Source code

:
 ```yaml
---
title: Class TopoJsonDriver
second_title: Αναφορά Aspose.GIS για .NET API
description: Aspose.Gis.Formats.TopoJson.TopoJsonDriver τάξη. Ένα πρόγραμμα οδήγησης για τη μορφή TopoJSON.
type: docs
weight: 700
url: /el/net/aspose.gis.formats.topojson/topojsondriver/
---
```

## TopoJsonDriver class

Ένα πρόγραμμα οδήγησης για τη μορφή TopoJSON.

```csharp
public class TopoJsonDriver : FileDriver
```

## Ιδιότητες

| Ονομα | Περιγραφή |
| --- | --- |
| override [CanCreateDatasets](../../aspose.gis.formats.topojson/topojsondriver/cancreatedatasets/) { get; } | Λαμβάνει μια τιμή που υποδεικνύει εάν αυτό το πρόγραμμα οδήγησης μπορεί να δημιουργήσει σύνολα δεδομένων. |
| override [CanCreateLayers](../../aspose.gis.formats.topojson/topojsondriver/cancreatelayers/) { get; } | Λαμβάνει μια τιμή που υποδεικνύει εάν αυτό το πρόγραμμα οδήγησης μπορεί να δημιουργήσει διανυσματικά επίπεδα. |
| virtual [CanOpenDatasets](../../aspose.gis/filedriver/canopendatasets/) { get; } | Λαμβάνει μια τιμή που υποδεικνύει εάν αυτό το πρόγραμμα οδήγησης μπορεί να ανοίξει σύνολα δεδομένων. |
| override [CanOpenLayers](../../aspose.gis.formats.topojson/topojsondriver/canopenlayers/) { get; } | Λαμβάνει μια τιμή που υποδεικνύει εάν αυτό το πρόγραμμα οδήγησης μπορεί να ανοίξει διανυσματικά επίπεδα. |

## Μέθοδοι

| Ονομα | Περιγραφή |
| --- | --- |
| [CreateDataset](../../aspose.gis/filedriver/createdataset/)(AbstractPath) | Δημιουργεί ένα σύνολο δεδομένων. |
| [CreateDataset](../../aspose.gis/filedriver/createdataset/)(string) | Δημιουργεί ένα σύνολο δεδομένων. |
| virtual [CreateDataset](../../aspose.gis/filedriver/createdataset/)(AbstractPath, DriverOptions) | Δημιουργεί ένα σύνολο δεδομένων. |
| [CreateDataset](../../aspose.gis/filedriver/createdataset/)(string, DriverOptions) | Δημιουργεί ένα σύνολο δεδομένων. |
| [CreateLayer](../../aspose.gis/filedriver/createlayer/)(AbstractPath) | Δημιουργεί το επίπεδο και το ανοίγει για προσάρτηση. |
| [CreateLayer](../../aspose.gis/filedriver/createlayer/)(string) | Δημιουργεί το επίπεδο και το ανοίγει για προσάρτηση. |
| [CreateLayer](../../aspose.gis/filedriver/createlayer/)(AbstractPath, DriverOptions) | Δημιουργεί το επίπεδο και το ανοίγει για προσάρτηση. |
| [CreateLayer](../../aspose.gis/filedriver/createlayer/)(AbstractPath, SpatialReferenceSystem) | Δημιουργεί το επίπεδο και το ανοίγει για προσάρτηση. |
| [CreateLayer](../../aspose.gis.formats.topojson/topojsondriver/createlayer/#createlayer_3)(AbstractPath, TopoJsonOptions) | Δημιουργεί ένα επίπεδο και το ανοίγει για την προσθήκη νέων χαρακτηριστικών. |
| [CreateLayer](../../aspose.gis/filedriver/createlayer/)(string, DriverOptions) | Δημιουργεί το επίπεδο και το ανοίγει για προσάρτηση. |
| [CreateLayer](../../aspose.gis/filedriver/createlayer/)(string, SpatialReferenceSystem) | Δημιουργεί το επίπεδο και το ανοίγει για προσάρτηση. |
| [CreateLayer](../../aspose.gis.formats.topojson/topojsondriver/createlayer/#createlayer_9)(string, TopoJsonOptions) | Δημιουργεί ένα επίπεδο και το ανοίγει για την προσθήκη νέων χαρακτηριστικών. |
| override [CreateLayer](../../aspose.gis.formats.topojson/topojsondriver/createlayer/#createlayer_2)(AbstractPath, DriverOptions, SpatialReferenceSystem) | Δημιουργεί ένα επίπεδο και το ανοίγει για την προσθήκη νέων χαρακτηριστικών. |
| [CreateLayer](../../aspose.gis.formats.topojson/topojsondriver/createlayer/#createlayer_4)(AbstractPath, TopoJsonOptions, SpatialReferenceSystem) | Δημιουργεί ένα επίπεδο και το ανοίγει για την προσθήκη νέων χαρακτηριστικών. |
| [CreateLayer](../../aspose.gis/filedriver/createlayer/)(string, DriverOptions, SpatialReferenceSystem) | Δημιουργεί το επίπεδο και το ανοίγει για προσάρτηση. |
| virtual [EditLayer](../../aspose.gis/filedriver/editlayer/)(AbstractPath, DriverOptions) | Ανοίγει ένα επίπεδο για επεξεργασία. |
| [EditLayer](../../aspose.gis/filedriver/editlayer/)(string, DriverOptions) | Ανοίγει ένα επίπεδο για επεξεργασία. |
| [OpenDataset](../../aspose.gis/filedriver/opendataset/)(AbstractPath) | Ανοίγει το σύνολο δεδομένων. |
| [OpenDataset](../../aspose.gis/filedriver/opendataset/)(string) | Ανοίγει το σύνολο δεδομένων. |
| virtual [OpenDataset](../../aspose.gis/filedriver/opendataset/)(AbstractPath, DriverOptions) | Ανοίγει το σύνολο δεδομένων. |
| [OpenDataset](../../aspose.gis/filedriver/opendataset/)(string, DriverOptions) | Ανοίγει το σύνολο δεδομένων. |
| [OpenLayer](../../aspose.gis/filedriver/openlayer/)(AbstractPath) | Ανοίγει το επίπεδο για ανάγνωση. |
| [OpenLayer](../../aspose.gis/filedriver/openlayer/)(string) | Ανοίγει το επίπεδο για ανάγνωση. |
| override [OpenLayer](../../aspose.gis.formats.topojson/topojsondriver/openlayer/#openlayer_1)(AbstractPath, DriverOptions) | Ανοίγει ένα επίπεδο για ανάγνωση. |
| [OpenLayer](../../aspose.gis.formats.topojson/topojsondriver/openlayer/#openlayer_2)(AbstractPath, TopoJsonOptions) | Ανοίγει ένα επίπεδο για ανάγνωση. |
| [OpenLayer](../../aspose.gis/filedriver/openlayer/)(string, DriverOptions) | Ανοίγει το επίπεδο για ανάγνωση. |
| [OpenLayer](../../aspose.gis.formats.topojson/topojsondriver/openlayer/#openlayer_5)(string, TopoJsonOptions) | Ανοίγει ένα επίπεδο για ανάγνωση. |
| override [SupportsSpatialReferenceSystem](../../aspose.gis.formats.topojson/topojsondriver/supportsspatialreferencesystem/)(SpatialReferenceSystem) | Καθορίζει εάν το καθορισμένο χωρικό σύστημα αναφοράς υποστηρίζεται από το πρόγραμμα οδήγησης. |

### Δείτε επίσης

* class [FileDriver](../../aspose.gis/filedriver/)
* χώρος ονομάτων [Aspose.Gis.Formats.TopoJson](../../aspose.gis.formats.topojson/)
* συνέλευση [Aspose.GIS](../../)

◇ ◇ ◇ ◇ ◇ ◇ ◇

* _YOUR ASSIGNMENT_: Your answer should consist of each line of the data above in which the word "επεξεργασία" occurs.

* _TASK RESPONSE_:
| virtual [EditLayer](../../aspose.gis/filedriver/editlayer/)(AbstractPath, DriverOptions) | Ανοίγει ένα επίπεδο για επεξεργασία. |
| [EditLayer](../../aspose.gis/filedriver/editlayer/)(string, DriverOptions) | Ανοίγει ένα επίπεδο για επεξεργασία. |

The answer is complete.